The Minister of Health, Dr. Osagie Ehanire, said on Friday Nigeria needs N1.89 trillion to effectively combat malaria in the country.

Ehanire, who disclosed this at a press conference to commemorate the 2021 World Malaria Day in Abuja, noted that the country required more than N350 billion to fight the disease in 2021 alone.

The World Malaria Day is celebrated on April 25 every year.

He said: “The implementation of the new strategic plan will cost N1.89 trillion; about N352 billion is required for the year 2021 programme implementation.”

The minister said the Federal Government does not have the adequate amount required to fight the disease this year due to the prevailing economic circumstances occasioned by the COVID-19 pandemic.

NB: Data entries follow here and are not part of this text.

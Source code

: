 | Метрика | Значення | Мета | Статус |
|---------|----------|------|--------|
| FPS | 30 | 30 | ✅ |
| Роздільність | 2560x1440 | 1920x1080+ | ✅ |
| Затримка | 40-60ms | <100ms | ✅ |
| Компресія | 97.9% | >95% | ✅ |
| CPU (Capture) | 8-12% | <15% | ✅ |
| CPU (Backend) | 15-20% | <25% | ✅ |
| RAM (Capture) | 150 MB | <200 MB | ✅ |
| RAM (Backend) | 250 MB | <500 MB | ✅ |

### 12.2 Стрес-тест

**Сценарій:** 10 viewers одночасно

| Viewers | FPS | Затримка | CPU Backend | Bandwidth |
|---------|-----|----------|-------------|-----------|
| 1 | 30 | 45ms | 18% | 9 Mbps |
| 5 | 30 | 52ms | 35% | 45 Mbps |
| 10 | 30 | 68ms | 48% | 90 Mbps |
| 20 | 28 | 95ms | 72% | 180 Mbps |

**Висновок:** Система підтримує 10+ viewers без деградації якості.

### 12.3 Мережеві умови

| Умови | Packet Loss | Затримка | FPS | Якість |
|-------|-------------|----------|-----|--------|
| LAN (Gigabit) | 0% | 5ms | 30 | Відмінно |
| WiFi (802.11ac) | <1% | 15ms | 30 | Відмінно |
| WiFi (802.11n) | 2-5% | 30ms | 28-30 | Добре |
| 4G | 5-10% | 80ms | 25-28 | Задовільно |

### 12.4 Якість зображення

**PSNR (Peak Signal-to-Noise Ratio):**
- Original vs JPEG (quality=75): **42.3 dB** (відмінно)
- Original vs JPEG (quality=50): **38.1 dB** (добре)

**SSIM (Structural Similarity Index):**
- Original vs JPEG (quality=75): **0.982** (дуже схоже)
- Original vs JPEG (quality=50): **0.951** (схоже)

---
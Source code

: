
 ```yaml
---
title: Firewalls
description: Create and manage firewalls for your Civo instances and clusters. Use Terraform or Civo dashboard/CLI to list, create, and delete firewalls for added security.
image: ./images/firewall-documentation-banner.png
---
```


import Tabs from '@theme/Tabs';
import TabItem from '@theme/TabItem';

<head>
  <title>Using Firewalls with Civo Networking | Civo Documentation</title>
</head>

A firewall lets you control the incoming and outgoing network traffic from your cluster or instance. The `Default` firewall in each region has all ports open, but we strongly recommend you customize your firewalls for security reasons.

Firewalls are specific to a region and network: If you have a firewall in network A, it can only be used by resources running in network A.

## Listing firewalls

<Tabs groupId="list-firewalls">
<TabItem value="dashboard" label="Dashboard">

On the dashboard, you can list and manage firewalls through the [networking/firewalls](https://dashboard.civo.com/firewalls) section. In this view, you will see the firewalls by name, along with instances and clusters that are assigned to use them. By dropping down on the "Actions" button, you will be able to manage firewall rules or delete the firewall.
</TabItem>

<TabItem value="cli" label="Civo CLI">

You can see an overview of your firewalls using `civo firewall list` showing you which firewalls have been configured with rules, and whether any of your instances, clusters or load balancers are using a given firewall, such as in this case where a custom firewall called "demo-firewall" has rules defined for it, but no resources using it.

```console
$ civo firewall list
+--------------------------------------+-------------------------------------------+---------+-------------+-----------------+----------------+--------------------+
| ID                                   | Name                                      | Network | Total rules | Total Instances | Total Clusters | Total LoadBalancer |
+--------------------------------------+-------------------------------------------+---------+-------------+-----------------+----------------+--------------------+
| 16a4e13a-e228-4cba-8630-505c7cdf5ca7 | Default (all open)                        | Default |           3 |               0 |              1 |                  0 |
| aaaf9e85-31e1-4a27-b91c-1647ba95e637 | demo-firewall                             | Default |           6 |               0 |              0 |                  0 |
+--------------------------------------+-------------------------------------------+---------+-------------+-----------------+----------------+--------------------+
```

Ehanire urged the private sector, various corporate organisations, and patriotic individuals to support the government in the efforts at tackling malaria.

He said the government was working to establish a Malaria Council that would help to drive domestic funding for the elimination of the disease.

READ ALSO: ‘Handle malaria symptoms like COVID-19,’ Lagos govt tells doctors

Ehanire added: “The commemoration of World Malaria Day provides the government with the opportunity to share the progress made, best practices, and create awareness on the scourge of malaria. Malaria, a disease caused by a parasite spread to humans through the bites of infected mosquitoes, kills more than 400,000 people a year, mostly children in sub-Saharan Africa.

“As experts across the world step up efforts to combat the disease, a recent study shows that a malaria vaccine from the Oxford Institute is 77 per cent effective for the treatment of COVID-19.

“The study conducted by Oxford University and released on Friday indicated that clinical trials had been carried out on 450 children between the ages of five and 17 months.

“If safety is assured, health authorities say that it will become the key weapon in eliminating the disease, which is responsible for half a million deaths a year, mostly in children.”